Bölüm-5

35 5 0
                                    

"Dayanılması en zor acılar, insanın içinde gizlediği acılardır."

Balzac


Adı Karianne' miş ve Kanada' da doğmuş. Eşini kaybedeli iki yıl olmuş. Eşinden bahsederken donuk açık mavi gözlerini ve yüzünün hüznünü bir görseydiniz sadece eşini değil hayatının yarısını, en yakın arkadaşını da kaybettiğini anlardınız.

Eşi hayattayken, Kanada' nın kuzeyinde, yerleşimin bile olmadığı bir dağa ev yaptırıp, köpekleriyle birlikte insanlardan uzak, huzurlu ve mutlu bir hayatları olmuş. Kendilerini insanlardan neden soyutladıklarını sormadım ama anladığım kadarıyla eşinden başka hiç kimsesi de olmamış. Eşi öldükten kısa bir süre sonra köpekleri de ölünce, dağ evinde tek başına kalmış. Bir an kendimi onun yerine koydum.. Ben böyle bir durumda ne yapardım hiç bilemiyorum.

Karianne' de o evde daha fazla kalamayacağına karar vermiş olmalı ki eşinin ve köpeğinin ölümünden sonra Antarktika Kutup Araştırma ekibine gönüllü aşçı olarak başvuruda bulunmuş ve kabul edilmiş. Şaka gibi..Senin nereden aklına geldi de nereden başvuru yaptın aklım almıyor. Bazı şeyleri biz mi gözümüzde büyütüyoruz acaba..

Karianne' nin görevi, gemi ile üç ayda bir gelebilen gıdaların, ne kadar geleceğinin hesabını yapmak ve üç ay boyunca çalışan kişi sayısına göre yetecek şekilde yemekleri hazırlamak. Anlattığına göre laboratuvarda ve sahada çalışanların yanlarına gitmek yasakmış. Aslında bu göreve gönüllü olmasında ki en büyük sebepte buymuş. Mutfakta tek başına günlerini geçiriyor olmaktan ve insanlarla iletişim halinde olmamaktan dolayı gayet memnun. Ben olsaydım kafayı yerdim herhalde. Zaten bir yıl boyunca Antarktika' da kimseyle konuşmamış hatta doğru dürüst insan yüzü bile görmemişsin, bir yıl sonra da verilen iki aylık tatilinin on gününü meditasyonda geçiriyorsun. Aklım almıyor bu nasıl bir yalnızlık bu nasıl hayattan vazgeçiştir..

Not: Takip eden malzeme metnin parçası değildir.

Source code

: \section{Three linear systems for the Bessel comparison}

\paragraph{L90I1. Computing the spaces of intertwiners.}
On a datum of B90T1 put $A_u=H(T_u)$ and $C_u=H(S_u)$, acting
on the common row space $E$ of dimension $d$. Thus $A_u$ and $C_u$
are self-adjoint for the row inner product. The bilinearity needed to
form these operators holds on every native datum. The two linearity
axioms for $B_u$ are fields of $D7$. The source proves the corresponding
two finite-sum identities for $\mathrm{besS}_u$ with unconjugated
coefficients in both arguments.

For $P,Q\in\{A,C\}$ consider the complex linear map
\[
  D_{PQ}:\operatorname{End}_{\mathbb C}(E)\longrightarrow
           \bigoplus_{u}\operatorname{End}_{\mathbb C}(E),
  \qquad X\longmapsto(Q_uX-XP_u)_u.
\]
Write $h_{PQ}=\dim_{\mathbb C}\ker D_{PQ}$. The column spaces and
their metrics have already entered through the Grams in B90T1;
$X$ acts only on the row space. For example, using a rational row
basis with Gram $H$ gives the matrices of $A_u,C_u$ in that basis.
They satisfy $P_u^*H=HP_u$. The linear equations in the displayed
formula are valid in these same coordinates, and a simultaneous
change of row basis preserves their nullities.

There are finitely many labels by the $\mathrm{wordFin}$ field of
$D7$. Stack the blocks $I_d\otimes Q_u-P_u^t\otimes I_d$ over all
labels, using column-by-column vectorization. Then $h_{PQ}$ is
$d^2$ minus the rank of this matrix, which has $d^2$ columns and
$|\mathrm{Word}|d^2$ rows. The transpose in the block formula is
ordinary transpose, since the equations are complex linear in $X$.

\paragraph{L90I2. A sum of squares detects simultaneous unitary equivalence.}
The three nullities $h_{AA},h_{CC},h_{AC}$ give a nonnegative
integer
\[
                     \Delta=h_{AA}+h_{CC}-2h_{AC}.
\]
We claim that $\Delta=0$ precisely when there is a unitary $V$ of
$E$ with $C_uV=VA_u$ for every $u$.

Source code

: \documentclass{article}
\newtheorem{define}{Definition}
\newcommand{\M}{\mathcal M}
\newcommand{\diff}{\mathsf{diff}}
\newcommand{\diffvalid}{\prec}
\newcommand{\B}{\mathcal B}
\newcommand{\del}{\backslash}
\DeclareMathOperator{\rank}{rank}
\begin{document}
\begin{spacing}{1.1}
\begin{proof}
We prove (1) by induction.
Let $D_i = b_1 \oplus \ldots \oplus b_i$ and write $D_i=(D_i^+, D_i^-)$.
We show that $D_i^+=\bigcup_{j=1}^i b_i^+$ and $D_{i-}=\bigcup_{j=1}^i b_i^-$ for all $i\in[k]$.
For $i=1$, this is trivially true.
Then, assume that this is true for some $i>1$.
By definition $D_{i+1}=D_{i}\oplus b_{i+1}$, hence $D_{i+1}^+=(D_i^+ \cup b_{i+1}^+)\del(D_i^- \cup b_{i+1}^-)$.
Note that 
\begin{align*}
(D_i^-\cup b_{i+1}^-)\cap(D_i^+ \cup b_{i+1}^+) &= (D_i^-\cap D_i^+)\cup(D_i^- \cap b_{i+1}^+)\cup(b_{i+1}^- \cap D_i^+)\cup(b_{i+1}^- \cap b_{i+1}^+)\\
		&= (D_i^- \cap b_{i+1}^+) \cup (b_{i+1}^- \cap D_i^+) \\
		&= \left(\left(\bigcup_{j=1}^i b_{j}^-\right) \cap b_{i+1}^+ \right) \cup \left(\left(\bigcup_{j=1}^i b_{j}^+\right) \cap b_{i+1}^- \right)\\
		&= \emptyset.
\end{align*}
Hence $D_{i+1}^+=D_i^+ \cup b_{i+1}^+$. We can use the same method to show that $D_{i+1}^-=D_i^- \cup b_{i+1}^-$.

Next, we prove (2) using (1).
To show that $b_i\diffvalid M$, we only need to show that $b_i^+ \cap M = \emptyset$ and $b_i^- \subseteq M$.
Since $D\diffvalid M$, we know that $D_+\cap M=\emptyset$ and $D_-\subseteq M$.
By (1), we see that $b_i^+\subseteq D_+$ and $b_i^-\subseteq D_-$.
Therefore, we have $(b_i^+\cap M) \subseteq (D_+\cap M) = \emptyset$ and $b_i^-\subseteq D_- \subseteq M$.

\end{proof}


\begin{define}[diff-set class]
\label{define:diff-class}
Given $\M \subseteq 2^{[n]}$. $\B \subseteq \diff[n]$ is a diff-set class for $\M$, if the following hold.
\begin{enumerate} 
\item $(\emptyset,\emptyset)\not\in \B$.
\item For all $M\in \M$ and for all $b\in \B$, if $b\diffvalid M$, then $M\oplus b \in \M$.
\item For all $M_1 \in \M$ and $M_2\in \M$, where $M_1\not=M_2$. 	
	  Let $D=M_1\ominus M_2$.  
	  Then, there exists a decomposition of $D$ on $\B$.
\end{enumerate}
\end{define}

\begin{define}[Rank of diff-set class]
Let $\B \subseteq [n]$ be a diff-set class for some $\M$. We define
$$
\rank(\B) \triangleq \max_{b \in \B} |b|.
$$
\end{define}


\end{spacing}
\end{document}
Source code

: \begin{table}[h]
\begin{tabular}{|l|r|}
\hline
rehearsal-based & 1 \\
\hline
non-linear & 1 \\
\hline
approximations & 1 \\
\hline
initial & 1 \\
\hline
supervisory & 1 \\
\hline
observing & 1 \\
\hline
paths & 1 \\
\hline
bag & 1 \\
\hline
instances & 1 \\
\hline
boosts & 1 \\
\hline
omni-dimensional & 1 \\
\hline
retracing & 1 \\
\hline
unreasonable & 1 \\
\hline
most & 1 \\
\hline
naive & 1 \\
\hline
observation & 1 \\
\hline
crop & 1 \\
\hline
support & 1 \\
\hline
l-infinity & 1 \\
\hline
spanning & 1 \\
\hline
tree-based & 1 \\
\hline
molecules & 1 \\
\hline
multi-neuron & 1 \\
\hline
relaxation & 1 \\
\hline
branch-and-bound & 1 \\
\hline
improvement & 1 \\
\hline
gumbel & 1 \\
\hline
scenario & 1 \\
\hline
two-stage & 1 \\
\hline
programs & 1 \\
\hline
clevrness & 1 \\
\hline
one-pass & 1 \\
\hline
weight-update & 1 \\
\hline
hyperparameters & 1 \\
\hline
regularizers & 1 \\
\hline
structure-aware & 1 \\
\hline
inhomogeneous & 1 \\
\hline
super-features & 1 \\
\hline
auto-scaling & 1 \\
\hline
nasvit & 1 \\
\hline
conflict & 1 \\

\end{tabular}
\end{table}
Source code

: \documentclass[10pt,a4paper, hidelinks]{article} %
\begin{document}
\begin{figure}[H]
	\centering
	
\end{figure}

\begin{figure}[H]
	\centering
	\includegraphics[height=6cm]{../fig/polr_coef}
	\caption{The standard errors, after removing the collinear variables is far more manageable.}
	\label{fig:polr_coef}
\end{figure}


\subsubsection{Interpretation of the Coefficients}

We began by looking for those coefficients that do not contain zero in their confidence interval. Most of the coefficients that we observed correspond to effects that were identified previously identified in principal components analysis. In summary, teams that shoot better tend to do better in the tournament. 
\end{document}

Meditasyon bittikten sonra da otuz günlük olan meditasyona katılıp tatilini burada bitirecekmiş. İnanılır gibi değil.. Onun anlattıklarının yanında benim hayatım çok boş geldi gözüme. Karianne' nin yaşadıklarını dinlerken ağlamamak için zor tuttum kendimi. O, kimsesinin olmadığı bu hayatta kendi yolunu çizmiş ama ben hala arayış içerisindeyim. Bazen ne aradığımı bile bilmiyorum. Hep bir şeyler eksikmiş gibi geliyor. Umarım bilinmeze giden bu yolculığumda aradığımı bulabilirim..

*     *     *

Karianne, Türk olduğumu öğrendiğinde Antarktika kıtası üzerinde bir noktaya 'Karaali Kayalıkları' isminin verildiği söyledi. Bu bilgiye nereden ulaştı bilmiyorum ama meditasyon binasından ayrıldıktan sonra ilk işim bu ismi araştırmak oldu. Bu konuda ki bilgisizliğimden dolayı karşısında utanç duyduğumu söylemeden edemeyeceğim. Bir Türk' ün ismi kıtaya veriliyor ve hiçbir yerde bu konu hakkında ne bir yazı gördüm ne de duydum. Eminim ki sizde duymamışsınızdır. İnternet bulduğumda araştırdım ve gerçekten de söyledikleri doğruymuş. 1974' te Antarktik hizmet ödülü almasından dolayı bir kıtaya Prof. Dr. Atok Karaali' nin ismi verilmiş. Kendisini buradan tebrik ediyorum.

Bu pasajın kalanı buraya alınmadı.